Türkiye'nin en iyi haber sitesi
NİHAT HATİPOĞLU

Müslüman Müslüman’la küfürleşmez

İslam düşmanları Müslümanlar arasındaki didişmeden haz duyarlar.
Bunun zeminini sağlarlar. Bu ferdi anlamda da böyledir. Devletler çapında da böyledir. Müslüman ülkeleri birbiriyle anlaşamaz görmek bu taifenin en sevdiği pozisyonudur. Bu şer odaklarını sevindirmemek lazım.
Bazen Müslümanlar -dünyevi veya uhrevi nedenlerden dolayı- birbiriyle zıtlaştığında yine bu iflah etmez taife bıyık altından gülümseyerek manzarayı seyreder. Kavga ettirir. Çatıştırır.
Ayrıştırmayı derinleştirir.

Medyadaki üslup!
Medyada zaman zaman dindar yazarlar arasında görülen ve asla tasvip edilmeyecek olan çirkin üslup bu taifenin iştahını kabartır.
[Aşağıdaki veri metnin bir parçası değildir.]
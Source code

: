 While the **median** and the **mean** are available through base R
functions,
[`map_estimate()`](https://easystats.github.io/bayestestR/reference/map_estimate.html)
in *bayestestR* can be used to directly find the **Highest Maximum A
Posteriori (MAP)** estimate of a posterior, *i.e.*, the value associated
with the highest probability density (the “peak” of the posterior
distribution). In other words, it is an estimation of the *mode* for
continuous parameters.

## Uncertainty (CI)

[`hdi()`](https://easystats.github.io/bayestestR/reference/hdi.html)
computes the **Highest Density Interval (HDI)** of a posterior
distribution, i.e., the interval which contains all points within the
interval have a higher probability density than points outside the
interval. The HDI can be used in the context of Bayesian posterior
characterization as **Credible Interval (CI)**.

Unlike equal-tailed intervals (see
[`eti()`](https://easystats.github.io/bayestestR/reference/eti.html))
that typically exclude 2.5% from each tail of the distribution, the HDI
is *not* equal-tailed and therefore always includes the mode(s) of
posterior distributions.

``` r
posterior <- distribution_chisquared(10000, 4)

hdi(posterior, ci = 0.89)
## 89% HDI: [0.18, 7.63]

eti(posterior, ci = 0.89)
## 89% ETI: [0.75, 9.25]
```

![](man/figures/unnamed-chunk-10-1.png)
Uzaktan alkış tutarlar.
Dindarlar arasındaki muhalefet bir küfürleşmeye, hakarete, seviyesi düşük tanımlamalara dönüşmemelidir.
Herkes düşüncesini hâkim ve edib bir üslupla söyleyebilir. Söylemelidir.
Ama karşı tarafa illaki söz dokundurup hakaret edip, onur ve şerefine zarar verecek bir noktaya vardırılmamalıdır.
Ancak kalem erbabının bu olgunlukta olduğunu söylemek zordur maalesef.
İmamı Şafii, Bağdat'ta sabah namazını kıldığında ikinci rekâtta okuduğu 'kunut' duasını terk etmişti.
Kendi içtihadıyla hareket etmemişti.
Büyük imama etraftakiler sordu;
Siz neden sabah namazının farzındaki 'kunut'u terk ettiniz? Büyük İmam edep içinde cevap verdi; Ebu Hanife'nin mezarının bulunduğu camide namaz kılarken kendi içtihadımla değil de, Ebu Hanife'nin içtihadıyla amel etmek istedim. Bu mezarda yatan Ebu Hanife'ye olan saygımdan ötürü.
İslam tarihi edepli ve onurlu muhalefetin binlerce örneğiyle doludur.
İmam Malik, hayatta olduğu Medine'de; "Malik Medine'de iken fetva vermek başkasına yaraşmaz" sözü darbı mesel olmuştur. Hz. Ali ile savaşan muhaliflerinin; bu büyük Halife hakkındaki medhu senaları muhalefet edebini bize öğreten emsalsiz örneklerdir.
Ama günümüzde Müslümanların bir kısmı, tenkit, muhalefet, haset, hazımsızlık, kıskançlık dozunu kaçırdı.
Müslüman olmayanın bile kullanmayacağı bir dil etrafa hâkim oldu.
Hani Allah'a inanıyorduk! Hani iftira haramdır diyorduk! Hani haset kalibresiz insanların işidir diyorduk!
Hani Müslüman diğer Müslüman'ın elinden, dilinden ve hatta kalbinden emin olacaktı? Kısacası bir zamanlar 'haram' saydığımız bütün fiilleri bizler mubah görmeye başladık.
İmansıza karşı olabildiğince çıtkırıldım, nazik, nazenin, anlayışlı, sevecen iken, Müslüman'a karşı düşman, ölçüsüz, edepsiz, azgın, saldırgan olmaya başladık.
Sebebi ne sizce? Şu soruyu sormak lazım: Kalemi Müslüman'a keskin olanların gayesi acaba Allah, Kur'an, Hz. Peygamber ve dini ulvileştirme midir? Eğer böyle olsaydı, bu azim, büyük, çetin düşmanlığa Rabbül âlemin müsaade eder miydi? Mutlaka iman, hesap, kul hakkı, terazi, sırat gibi inanışları ve hesap duyguları onlara fren olurdu. Çoğumuza olduğu gibi.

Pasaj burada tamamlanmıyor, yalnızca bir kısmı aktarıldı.